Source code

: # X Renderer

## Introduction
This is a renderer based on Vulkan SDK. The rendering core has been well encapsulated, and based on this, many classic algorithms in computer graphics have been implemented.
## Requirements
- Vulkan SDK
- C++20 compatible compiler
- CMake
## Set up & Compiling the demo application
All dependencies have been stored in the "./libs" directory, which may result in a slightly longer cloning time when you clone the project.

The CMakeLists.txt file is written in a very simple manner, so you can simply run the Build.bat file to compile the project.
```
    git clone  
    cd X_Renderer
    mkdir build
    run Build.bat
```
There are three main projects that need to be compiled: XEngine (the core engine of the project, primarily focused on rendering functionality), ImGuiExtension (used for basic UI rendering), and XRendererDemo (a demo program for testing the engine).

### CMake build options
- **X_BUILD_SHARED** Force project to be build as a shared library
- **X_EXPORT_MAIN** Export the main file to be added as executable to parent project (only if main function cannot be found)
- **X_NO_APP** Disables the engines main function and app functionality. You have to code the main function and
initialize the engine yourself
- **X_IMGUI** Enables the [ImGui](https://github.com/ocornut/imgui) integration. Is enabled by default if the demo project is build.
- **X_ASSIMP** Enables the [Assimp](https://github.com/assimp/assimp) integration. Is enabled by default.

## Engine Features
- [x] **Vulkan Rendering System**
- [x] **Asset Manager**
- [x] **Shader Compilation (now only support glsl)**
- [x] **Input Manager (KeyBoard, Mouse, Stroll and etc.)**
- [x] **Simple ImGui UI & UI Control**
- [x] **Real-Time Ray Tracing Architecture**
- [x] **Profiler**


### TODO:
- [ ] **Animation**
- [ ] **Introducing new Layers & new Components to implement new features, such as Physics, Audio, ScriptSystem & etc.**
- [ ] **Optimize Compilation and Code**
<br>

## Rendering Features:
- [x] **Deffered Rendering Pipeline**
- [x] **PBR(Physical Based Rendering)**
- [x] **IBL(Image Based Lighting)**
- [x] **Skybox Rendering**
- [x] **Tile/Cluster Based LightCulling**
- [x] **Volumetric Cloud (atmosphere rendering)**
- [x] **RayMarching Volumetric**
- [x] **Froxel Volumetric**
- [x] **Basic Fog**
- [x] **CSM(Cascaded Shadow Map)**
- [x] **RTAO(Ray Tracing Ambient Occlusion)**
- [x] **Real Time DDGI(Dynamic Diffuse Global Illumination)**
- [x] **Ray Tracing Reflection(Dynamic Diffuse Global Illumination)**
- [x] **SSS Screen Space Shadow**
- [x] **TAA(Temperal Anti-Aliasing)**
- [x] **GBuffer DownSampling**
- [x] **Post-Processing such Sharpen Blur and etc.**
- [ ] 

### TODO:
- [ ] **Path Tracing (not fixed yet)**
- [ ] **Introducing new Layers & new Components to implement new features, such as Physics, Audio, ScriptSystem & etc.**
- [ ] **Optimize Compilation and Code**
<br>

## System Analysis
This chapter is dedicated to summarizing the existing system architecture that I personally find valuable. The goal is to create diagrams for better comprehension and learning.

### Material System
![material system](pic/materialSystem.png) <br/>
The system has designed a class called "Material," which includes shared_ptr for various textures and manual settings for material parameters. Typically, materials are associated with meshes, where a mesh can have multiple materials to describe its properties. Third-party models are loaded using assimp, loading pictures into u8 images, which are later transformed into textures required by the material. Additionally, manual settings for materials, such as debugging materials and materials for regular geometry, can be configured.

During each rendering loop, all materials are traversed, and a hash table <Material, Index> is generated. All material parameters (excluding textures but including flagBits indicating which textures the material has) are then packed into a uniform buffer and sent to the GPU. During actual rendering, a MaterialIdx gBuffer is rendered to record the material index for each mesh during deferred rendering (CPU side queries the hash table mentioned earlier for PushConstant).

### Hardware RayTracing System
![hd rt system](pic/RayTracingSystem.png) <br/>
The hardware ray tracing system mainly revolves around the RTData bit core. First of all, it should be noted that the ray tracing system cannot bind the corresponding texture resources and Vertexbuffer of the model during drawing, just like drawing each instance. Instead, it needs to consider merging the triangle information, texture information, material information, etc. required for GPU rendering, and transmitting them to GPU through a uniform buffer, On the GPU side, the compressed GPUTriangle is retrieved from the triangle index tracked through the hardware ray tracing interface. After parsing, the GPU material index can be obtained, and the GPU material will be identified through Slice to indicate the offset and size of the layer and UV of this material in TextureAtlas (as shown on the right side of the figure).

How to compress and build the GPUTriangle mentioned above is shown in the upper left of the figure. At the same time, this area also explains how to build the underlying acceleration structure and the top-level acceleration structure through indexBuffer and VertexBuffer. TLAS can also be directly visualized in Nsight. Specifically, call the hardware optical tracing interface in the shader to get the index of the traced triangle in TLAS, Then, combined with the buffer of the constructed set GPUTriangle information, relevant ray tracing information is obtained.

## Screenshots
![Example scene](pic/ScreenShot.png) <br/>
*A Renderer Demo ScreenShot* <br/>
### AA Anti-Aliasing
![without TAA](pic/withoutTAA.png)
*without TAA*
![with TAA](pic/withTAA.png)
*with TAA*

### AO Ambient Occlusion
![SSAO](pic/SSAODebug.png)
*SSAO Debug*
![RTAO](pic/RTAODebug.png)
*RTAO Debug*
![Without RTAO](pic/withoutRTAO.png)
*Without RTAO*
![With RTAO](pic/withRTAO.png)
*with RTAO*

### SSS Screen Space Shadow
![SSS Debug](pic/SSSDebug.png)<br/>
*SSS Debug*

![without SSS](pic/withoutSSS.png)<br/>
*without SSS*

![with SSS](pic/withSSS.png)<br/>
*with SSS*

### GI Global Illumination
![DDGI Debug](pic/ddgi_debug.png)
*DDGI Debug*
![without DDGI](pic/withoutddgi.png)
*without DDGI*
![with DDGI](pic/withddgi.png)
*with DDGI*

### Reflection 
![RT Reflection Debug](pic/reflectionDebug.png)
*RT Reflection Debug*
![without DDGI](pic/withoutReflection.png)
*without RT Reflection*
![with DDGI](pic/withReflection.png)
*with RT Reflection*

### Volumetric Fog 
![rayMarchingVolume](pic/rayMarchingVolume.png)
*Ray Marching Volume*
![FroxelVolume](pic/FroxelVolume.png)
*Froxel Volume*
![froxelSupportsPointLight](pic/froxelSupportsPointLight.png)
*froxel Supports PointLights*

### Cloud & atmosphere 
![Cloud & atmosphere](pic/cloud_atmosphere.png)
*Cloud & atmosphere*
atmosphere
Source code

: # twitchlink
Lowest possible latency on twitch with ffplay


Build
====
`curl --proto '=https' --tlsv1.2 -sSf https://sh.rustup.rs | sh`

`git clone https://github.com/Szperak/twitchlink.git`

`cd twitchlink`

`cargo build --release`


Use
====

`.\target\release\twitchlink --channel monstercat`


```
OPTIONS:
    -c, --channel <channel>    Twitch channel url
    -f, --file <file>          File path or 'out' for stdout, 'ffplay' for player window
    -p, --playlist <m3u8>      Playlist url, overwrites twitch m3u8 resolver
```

What to produce:
Return only the lines of the records in which the string "Vulkan" appears.

Answer area:
This is a renderer based on Vulkan SDK. The rendering core has been well encapsulated, and based on this, many classic algorithms in computer graphics have been implemented.
- Vulkan SDK
- [x] **Vulkan Rendering System**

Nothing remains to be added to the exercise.